たぶん、あの先生のあの発言は一生忘れない。
別に今となっては恨みでも嫌悪でもなんでもないけれど、ただただ記憶に残っている人です。

ーー

私がイギリスの現地校に通っている頃のお話。
中学1、2年生とかだったと思います。

びっくりするくらい、「この人のこと好きな人みたことない」っていう、美術の先生でした。
別にその人は体罰をするわけでもなく、大声で生徒を怒鳴るわけでもなく、授業を放棄するわけでもなく、能力がないわけでもなく、
とても穏やかでやさしい、美術教師としての知識やスキルは、思い出す限りはしっかりある人でした。

その人が嫌われていた理由を説明するのは難しい。

ジェネレーションギャップもあったり、見た目も怖くなさそうでやわらかいおじさんだったりしたこともあり、“ナメられやすい”人ではあったと思います。
そして本人はそれを少し自覚しており、生徒たちにムキになって反論(口調はやさしい)しているうちにどんどん矛盾していって、生徒たちからすると途中から
「論点全然違うんだけどなにこの人…」
と思われる、みたいなことはかなりありました。そういうところかな。

要するにちょっと“ズレた”人だったのです。

当時私は結構絵が描ける方だったので、その先生にはかなり気に入られていました。なので休み時間とかにも見かけると声をかけてくれたり、よく課題の絵を褒めてくれたり成績も良かったので、私は正直その時はそこまで嫌いではありませんでした。

でもある日、こんなことがありました。
当時通っていた学校は小学校と中高の校舎が別のところ(隣の校舎とかじゃなくて車で15分とかレベルの)にあり、私と3つ違いの妹は一時期その別々の場所で学校生活を送っていました。そんな中での出来事。

先生「ぼるけーのちゃん、妹いるの?」
私「います。でもここにはいないので先生たちもご存知ないと思いますが…」
先生「そうか、さっきそこで韓国人みたいな子が歩いてたから姉妹かと思って。」
私「私は日本人です」
先生「知ってるよ。」

ーー

これ以上お話を進める前にまず前提として
「韓国人と一緒にされて嫌!」という話ではないし、そんなことは1mmたりとも思っていないということは先に補足をさせてください。

ーー

その場には私の友人も一緒に何人かいて、その中には同じアジア圏出身のベトナム人の子もいました。全員で固まってしまいました。

さらにそのベトナム人の子に対しても

先生「映画俳優の親戚いる?」
友「いません」
先生「この間の映画に出てたベトナム人俳優さん、あなたと顔が似てたから家族かと思った!」

この人は、アジア人は全員国籍がどこだろうとみんな一緒くたにしてみているんだ。

とたんにこの人のことが気持ち悪くなりました。

この感覚、説明するのがとても難しいのが、
別に外国の街中で知らない人に中国人に間違われようが韓国人に間違われようが、正直まあぱっと見判断つかないこともあるよね、くらいにしか思わない。
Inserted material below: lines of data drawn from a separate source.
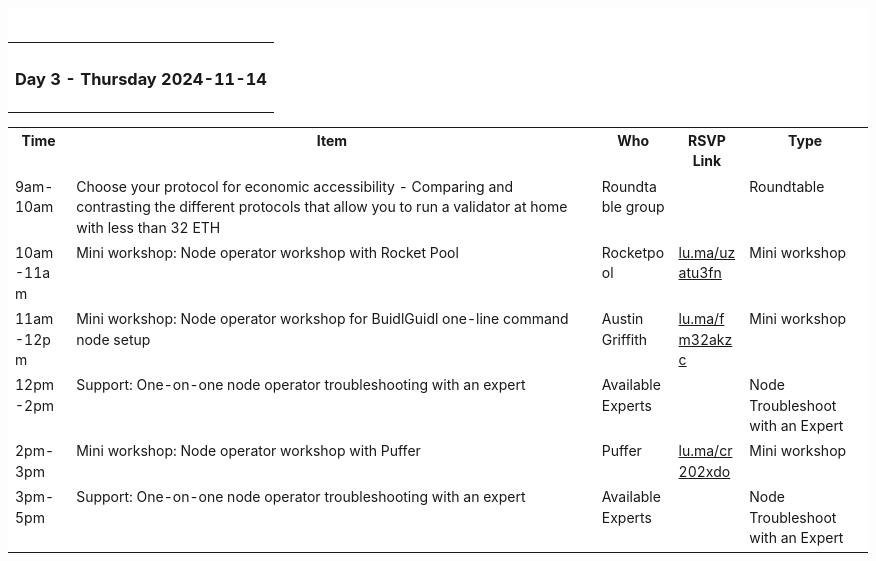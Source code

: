 &nbsp;


<table style="width:100%; border-collapse:collapse;">
  <tr>
    <td colspan="5"><h3>Day 3 - Thursday 2024-11-14</h3></td>
  </tr>
</table>


<table style="width:100%; border-collapse:collapse;">
  <tr>
    <th>Time</th>
    <th>Item</th>
    <th>Who</th>
    <th>RSVP Link</th>
    <th>Type</th>
  </tr>
  <tr>
    <td>9am-10am</td>
    <td>Choose your protocol for economic accessibility - Comparing and contrasting the different protocols that allow you to run a validator at home with less than 32 ETH</td>
    <td>Roundtable group</td>
    <td></td>
    <td>Roundtable</td>
  </tr>
  <tr>
    <td>10am-11am</td>
    <td>Mini workshop: Node operator workshop with Rocket Pool</td>
    <td>Rocketpool</td>
    <td><a href="https://lu.ma/uzatu3fn">lu.ma/uzatu3fn</a></td>
    <td>Mini workshop</td>
  </tr>
  <tr>
    <td>11am-12pm</td>
    <td>Mini workshop: Node operator workshop for BuidlGuidl one-line command node setup</td>
    <td>Austin Griffith</td>
    <td><a href="https://lu.ma/fm32akzc">lu.ma/fm32akzc</a></td>
    <td>Mini workshop</td>
  </tr>
  <tr>
    <td>12pm-2pm</td>
    <td>Support: One-on-one node operator troubleshooting with an expert</td>
    <td>Available Experts</td>
    <td></td>
    <td>Node Troubleshoot with an Expert</td>
  </tr>
  <tr>
    <td>2pm-3pm</td>
    <td>Mini workshop: Node operator workshop with Puffer</td>
    <td>Puffer</td>
    <td><a href="https://lu.ma/cr202xdo">lu.ma/cr202xdo</a></td>
    <td>Mini workshop</td>
  </tr>
  <tr>
    <td>3pm-5pm</td>
    <td>Support: One-on-one node operator troubleshooting with an expert</td>
    <td>Available Experts</td>
    <td></td>
    <td>Node Troubleshoot with an Expert</td>
  </tr>
</table>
一方で、ちょっと喋ってみて相手の訛りで勝手に決めつけて「あなたはオーストラリア人ですね」とニュージーランド人のかたに言ってしまうのはとても失礼だと思っている。
それにこの先生じゃなくても初対面の人だったとしても「あそこのアジア人とお前は見た目が似てるから家族だろ」と決めつけられるのはとっても失礼だ。

具体的に何が嫌だったとか失礼だと感じた、という話がはっきりできないのでもどかしいのですが、とにかくこのときこの先生のことを「ちょっと“ズレた”先生」から「非常識な人」という認識しはじめたのは確か。

この人は、おそらく全く差別意識なんてないし、日本人やベトナム人、中国や韓国の人たちが嫌いなわけではないと思う。そういう悪意は感じなかった。
ただ自分が見えている範囲の日常があの人にとっての世界のすべてだったんだと思う。
だから少数派のアジア人はみんな“顔が似ている”から血縁関係があるに違いない、と思ってしまう。
たぶん、そういうところが嫌われていたんだろうな。

私はこのしばらく後、進級時に「美術」を選択科目から外しました。

ーー

この先生みたいな人は実は身の回りにたくさん、たくさんいる。
「悪意はないから」で許せることはたくさんあると思うけど、時に無知はかなりの害悪となることがあって、たぶん私も行く場所によっては既にそうなっていることもあるのだと思います。

100%は無理だけど、なるべくそうならないように“学び”は大事。

そんなことを、皮肉にも“学校の先生”から感じ取ってしまった体験。

(ちなみにそのベトナム人の子と血縁関係ではないというのは流石に受け持っている同じクラスの生徒たちなのでわかっていたようです。苗字も違うし。)